Afraflacilla albopunctata

Scientific classification
- Kingdom: Animalia
- Phylum: Arthropoda
- Subphylum: Chelicerata
- Class: Arachnida
- Order: Araneae
- Infraorder: Araneomorphae
- Family: Salticidae
- Genus: Afraflacilla
- Species: A. albopunctata
- Binomial name: Afraflacilla albopunctata Wesołowska & Russell-Smith, 2022

= Afraflacilla albopunctata =

- Authority: Wesołowska & Russell-Smith, 2022

Species of jumping spider

Afraflacilla albopunctata is a species of jumping spiders in the genus Afraflacilla that lives in Ivory Coast. The spider is small, with a cephalothorax that is typically 2 mm long and an abdomen typically 2.7 mm long. Its carapace is brown with a darker eye field while its abdomen is mainly brown with two yellow streaks across the middle and four white spots surrounded by a black area towards the back. Its. legs are also brown. It is similar to the related Afraflacilla tarajalis but can be identified in its copulatory organs. The female has two pockets in its epigyne and long looping insemination ducts. The male has not been described.

==Taxonomy and etymology==
Afraflacilla albopunctata is a species of jumping spider, a member of the family Salticidae, that was first described by Wanda Wesołowska and Anthony Russell-Smith in 2022. They allocated It to the genus Afraflacilla, first circumscribed by Lucien Betland and Jacques Millot in 1941. The genus had been reinstated by Marek Zabka, having been previously absorbed into the genus Pseudicius based on the similarity between the genera. This was supported in 2017 by Jerzy Prószyński.

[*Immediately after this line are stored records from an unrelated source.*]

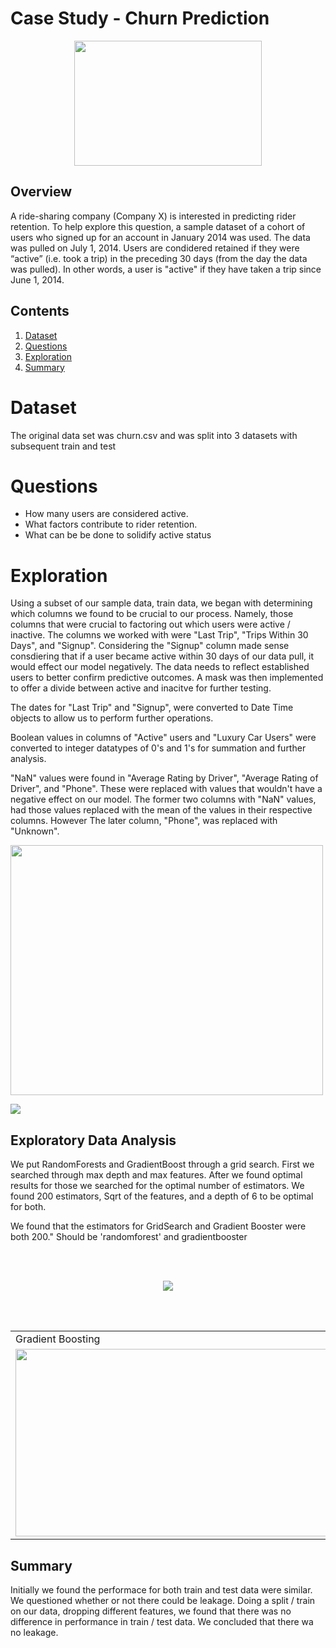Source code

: # Case Study - Churn Prediction

<p align="center">
<img src = "https://github.com/brentthayer1/supervised-learning-case-study/blob/master/img/header.jpg" class = "center" width = "300" height = "200"/>
</p>

## Overview

A ride-sharing company (Company X) is interested in predicting rider retention.
To help explore this question, a sample dataset of a cohort of
users who signed up for an account in January 2014 was used. The data was pulled on July
1, 2014. Users are condidered retained if they were “active” (i.e. took a trip)
in the preceding 30 days (from the day the data was pulled). In other words, a
user is "active" if they have taken a trip since June 1, 2014. 

## Contents

1. [Dataset](#Dataset)
2. [Questions](#Questions)
3. [Exploration](#Exploration)
4. [Summary](#Summary)

# Dataset

The original data set was churn.csv and was split into 3 datasets with subsequent train and test


# Questions

- How many users are considered active.
- What factors contribute to rider retention.
- What can be be done to solidify active status

# Exploration

Using a subset of our sample data, train data, we began with determining which columns we found to be crucial to our process.
Namely, those columns that were crucial to factoring out which users were active / inactive. The columns we worked with were "Last Trip",
"Trips Within 30 Days", and "Signup". Considering the "Signup" column made sense consdiering that if a user became active within 30 days
of our data pull, it would effect our model negatively. The data needs to reflect established users to better confirm predictive outcomes.
A mask was then implemented to offer a divide between active and inacitve for further testing.

The dates for "Last Trip" and "Signup", were converted to Date Time objects to allow us to perform further operations.

Boolean values in columns of "Active" users and "Luxury Car Users" were converted to integer datatypes of 0's and 1's for summation and further analysis.

"NaN" values were found in "Average Rating by Driver", "Average Rating of Driver", and "Phone". These were replaced with values that wouldn't have a negative effect on our model. The former two columns with "NaN" values, had those values replaced with the mean of the values in their respective columns. However The later column, "Phone", was replaced with "Unknown".

<img src = "https://github.com/brentthayer1/supervised-learning-case-study/blob/master/img/eda_stuff.png" class = "center" width = "500" height = "400"/>


<p align="left">
<img src = "https://github.com/brentthayer1/supervised-learning-case-study/blob/master/img/Screen%20Shot%202020-08-07%20at%205.00.29%20PM.png" class = "center"/>
</p>


## Exploratory Data Analysis

We put RandomForests and GradientBoost through a grid search. First we searched through max depth and max features. After we found optimal results for those we searched for the optimal number of estimators. We found 200 estimators, Sqrt of the features, and a depth of 6 to be optimal for both.

We found that the estimators for GridSearch and Gradient Booster were both 200."
Should be 'randomforest' and gradientbooster

<br><br>

<p align="center">
<img src = "https://github.com/brentthayer1/supervised-learning-case-study/blob/master/img/Screen%20Shot%202020-08-07%20at%204.51.36%20PM.png" class = "center"/>
</p>

<br><br>

<table>
  <tr>
    <td>Gradient Boosting</td>
    <td>Random Forest</td>
    <td>Reciever Operating Characterisitc</td>
  </tr>
  <tr>
    <td><img src="https://github.com/brentthayer1/supervised-learning-case-study/blob/master/img/grad_boost_feature_importances.png" width = "500" height = "300"></td>
    <td><img src="https://github.com/brentthayer1/supervised-learning-case-study/blob/master/img/rand_forest_feat_importances.png" width = "500" height = "300"></td>
    <td><img src="https://github.com/brentthayer1/supervised-learning-case-study/blob/master/img/roc_curves.png" width = "500" height = "300"></td>
  </tr>
 </table>



## Summary

Initially we found the performace for both train and test data were similar. We questioned  whether or not there could be leakage. Doing a split / train on our data, dropping different features, we found that there was no difference in performance in train / test data. We concluded that there wa no leakage.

The genus had been made a member of the tribe Heliophaninae, which is ubiquitous across most continents of the world. Wayne Maddison renamed the monotypic tribe Chrysillini in 2015. The tribe is a member of the clade Saltafresia within the subfamily Salticoida. In 2017, Prószyński allocated the genus to the Pseudiciines group of genera, which he named after the genus Pseudicius. They can be distinguished from other jumping spiders by their flattened and elongated body and characteristic colour patterns.

==Description==
Afraflacilla albopunctata is a small spider that is similar to the related Afraflacilla tarajalis. The female has a cephalothorax that is typically 2 mm long, 1.2 mm wide and 0.8 mm high. Its carapace, the hard upper part of the cephalothorax, is flat and brown with a coating of white hairs on top and long brown bristles on the front edge. It has a darker eye field that is black around the eyes, some of which have white tufts of hair between them. The underside of the cephalothorax, or sternum, is brown. The spiders' face, or clypeus is low and is covered in white hairs, Its mouthparts are also brown.

The spider's abdomen is ovoid, measuring typically 2.7 mm long and 1.6 mm wide. The topside is mainly brown, although the back third is blackish with a pattern of four small white round patches. There are two broad streaks of yellow that cross the middle. The whole surface is hairy. The underside of the abdomen is dark yellow and marked with a dark line that runs down the middle. The spider's spinnerets are black and grey. Its legs are brown, the front legs darker than the rest, and have brown hairs and spines.

The female has distinctive copulatory organs. Its epigyne, the external visible part of its copulatory organs, has two pockets placed side by side and large copulatory openings that are placed far apart. These lead to simple insemination ducts that follow a path of loops and terminate in relatively short and wide tube-like spermathecae or receptacles. It is the longer path that these ducts follow that differentiates the species. The male has not been identified.

==Distribution==
Although some species have been seen in Europe, Afraflacilla spiders live mainly in Africa south of the Sahara. Afraflacilla albopunctata is endemic to Ivory Coast. The female holotype for the species was found in Lamto during 1975.